Putin
vs. Erdogan: NATO Concerned over Possible Russia-Turkey Hostilities
In
Syria, the danger of a war between Turkey and Russia is on the rise.
Officials in Berlin are worried that the situation could become an
uncomfortable test case for NATO while Moscow seems intent on sowing
divisions within the alliance.
February 19, 2016 –
06:25 PM
It was a year deep
in the Cold War, a time when the world was closer to nuclear war than
ever. There were myriad provocations, red lines were violated,
airspace was infringed upon and a plane was shot down.
The situation was
such that an accidentally fired missile or a submarine captain losing
his cool would have been enough to trigger World War III. It was
1962, the year of the Cuban Missile Crisis -- an incident the current
Russian prime minister finds himself reminded of today. At the Munich
Security Conference last weekend, Dimitri Medvedev invoked the danger
of a new Cold War. "Sometimes I think, are we in 2016 or 1962?"
Officials in Berlin
have likewise been struck recently by a strange sense of déjà vu.

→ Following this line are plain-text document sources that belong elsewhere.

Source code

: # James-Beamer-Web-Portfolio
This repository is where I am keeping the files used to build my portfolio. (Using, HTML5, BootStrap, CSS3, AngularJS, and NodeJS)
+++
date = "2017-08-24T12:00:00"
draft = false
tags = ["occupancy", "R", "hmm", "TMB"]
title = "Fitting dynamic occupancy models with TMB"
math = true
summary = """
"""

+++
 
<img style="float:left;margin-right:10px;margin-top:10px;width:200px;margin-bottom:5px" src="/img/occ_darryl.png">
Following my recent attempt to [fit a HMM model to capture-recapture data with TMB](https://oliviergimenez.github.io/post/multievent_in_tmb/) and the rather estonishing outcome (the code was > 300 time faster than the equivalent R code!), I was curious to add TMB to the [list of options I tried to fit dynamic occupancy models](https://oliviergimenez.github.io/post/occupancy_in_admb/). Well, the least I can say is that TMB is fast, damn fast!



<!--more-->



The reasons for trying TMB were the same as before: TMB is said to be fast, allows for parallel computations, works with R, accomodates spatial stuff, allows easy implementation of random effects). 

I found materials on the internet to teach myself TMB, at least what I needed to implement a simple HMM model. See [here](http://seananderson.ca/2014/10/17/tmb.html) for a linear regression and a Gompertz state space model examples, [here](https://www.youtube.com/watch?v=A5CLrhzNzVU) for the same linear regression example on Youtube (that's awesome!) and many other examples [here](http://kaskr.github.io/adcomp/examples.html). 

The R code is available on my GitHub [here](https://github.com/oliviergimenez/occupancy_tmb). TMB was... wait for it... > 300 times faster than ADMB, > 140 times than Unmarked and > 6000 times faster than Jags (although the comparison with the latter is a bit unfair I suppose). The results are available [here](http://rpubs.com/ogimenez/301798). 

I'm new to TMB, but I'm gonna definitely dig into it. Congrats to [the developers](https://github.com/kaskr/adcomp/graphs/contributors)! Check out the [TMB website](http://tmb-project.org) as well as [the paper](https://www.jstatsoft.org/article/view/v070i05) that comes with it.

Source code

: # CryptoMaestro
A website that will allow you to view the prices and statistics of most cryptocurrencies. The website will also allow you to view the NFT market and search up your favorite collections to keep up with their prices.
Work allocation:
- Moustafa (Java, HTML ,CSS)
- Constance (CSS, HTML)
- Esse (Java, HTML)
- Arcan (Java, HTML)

The mood is similar to how it was at the beginning of the Ukraine
crisis, a time when everyone was reading the new book from historian
Christopher Clark, "The Sleepwalkers," about how Europe
stumbled into World War I.
Syria is the Cuba of
2016 and the risk of an international confrontation there is growing
by the day. For five years now, the country has been engaged in a
brutal civil war, but the conflict could now develop into a larger
clash between Russia and the West. Moscow and NATO member state
Turkey are squaring off in the Syrian conflict, and the potential
consequences for the trans-Atlantic alliance are impossible to
predict.
Officials in Angela
Merkel's Chancellery in Berlin are concerned about how close NATO has
already come to a conflict with Russia. Indeed, Syria could become a
vital test case for the military alliance. But the situation is
complex: In order to thwart Putin, NATO must make it clear that it
stands behind its member states in their moment of need. Yet NATO
also wants to avoid a military conflict with Russia at all costs.
Officials at NATO
headquarters in Brussels view the situation between Ankara and Moscow
as being extremely volatile. "The armed forces of the two states
are both active in fierce fighting on the Turkish-Syrian border, in
some cases just a few kilometers from each other," one NATO
official says.
Intensifying
Conflict
Since Russia became
a party to the war in Syria at the end of September, there has been a
significant risk of open confrontation between Moscow and Ankara.
Russia has thrown its support behind the troops loyal to Syria's
unscrupulous dictator Bashar Assad while Turkey is supporting the
rebels who would like to topple his autocracy.
The conflict
intensified at the end of November when Turkey shot down a Russian
warplane and now Putin has forged an alliance with the Syrian Kurds,
Erdogan's archenemies. The Turkish president holds the Syrian Kurds
responsible for the attack on Wednesday in the Turkish capital, which
saw an explosion in central Ankara kill 28 and wound 61. Syrian Kurds
have denied responsibility, but the bombing has ratcheted up tensions
between Ankara and Moscow even further.
The NATO alliance is
not always united, but in this case, nobody is interested in an
escalation. How, though, can it be prevented? Russian President
Vladimir Putin and Turkish President Recep Tayyip Erdogan both have
few scruples when it comes to wielding power and the two have
previously demonstrated that they are more than willing to use force
against their own people in an emergency. Both have likewise
experienced the frustration of failed rapprochement with the West.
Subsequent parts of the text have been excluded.